Aymar praised the Japanese-and American-made equipment that, he said, worked without difficulty on the first 17-mile clockwise trip of the beam of the Large Hadron Collider at CERN.
|Dressed in a pajama, Fermilab Director Pier Oddone (center) spoke via videoconference to scientists at CERN during the LHC startup celebration. QuarkNet students from several states as well as Mike Procario, DOE, Jim Reidy, NSF, and Harry Weerts, Argonne, joined in.
In less than an hour, a team of accelerator experts managed to send the first beam all the way around the 17-mile LHC ring.
During the three-hour pajama party held at Fermilab, few people ever sat down. They stayed glued to the live television video feed of the beam's progress around the LHC ring. The crowd of scientists, journalists, elected officials and science fans gathered at 1:30 a.m., many in robes, slippers and footy pajamas, to listen intently to speeches by members of the CMS and ATLAS collaborations as well as U.S. science funding agencies and leaders of DESY, KEK, Fermilab and CERN. Representatives of DOE and NSF reiterated their long-term commitment to the LHC.

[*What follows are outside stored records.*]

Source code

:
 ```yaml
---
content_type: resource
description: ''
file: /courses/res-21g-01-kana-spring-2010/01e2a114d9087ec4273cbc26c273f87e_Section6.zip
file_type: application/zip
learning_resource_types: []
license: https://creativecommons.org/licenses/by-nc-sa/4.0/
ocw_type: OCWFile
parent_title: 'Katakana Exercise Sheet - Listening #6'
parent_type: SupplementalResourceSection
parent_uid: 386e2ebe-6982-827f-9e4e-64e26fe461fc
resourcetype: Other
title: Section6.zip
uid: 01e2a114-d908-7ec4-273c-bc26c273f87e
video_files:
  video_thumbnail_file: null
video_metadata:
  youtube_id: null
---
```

The initial flash of light as the beam passed the first check point drew thunderous applause as did its passage of the ATLAS and CMS experiment detectors. Streamers rained down on parts of the crowd.
The beam, traveling at close to the speed of light, made a staged journey past eight points along the ring. The step-by-step progression of the beam ensured that scientists could tune the machine during breaks to make sure that the beam would not go off alignment.
"We are all really impressed the beam made it around. Up until tonight they had really only made it three-eighths of the way around," said Fermilab’s Eric Prebys, an accelerator scientist. "This is just excellent."
Pier Oddone, Fermilab director, called it a testament to the Internet and the international partnerships forged in high-energy physics that the culmination of two decades of work could be shared globally.
"This is the signature of our field that the whole world comes together to make things happen," Oddone said.
Well before the beam was injected, the U.S. LHC and CERN Web sites shut down from an overload of people trying to view the official launch of the world's largest and most complex scientific experiment.
Aymar, who thanked the U.S. national laboratories for their contributions, said that the impending discovery at the LHC will serve as a tribute to the cooperation of the world.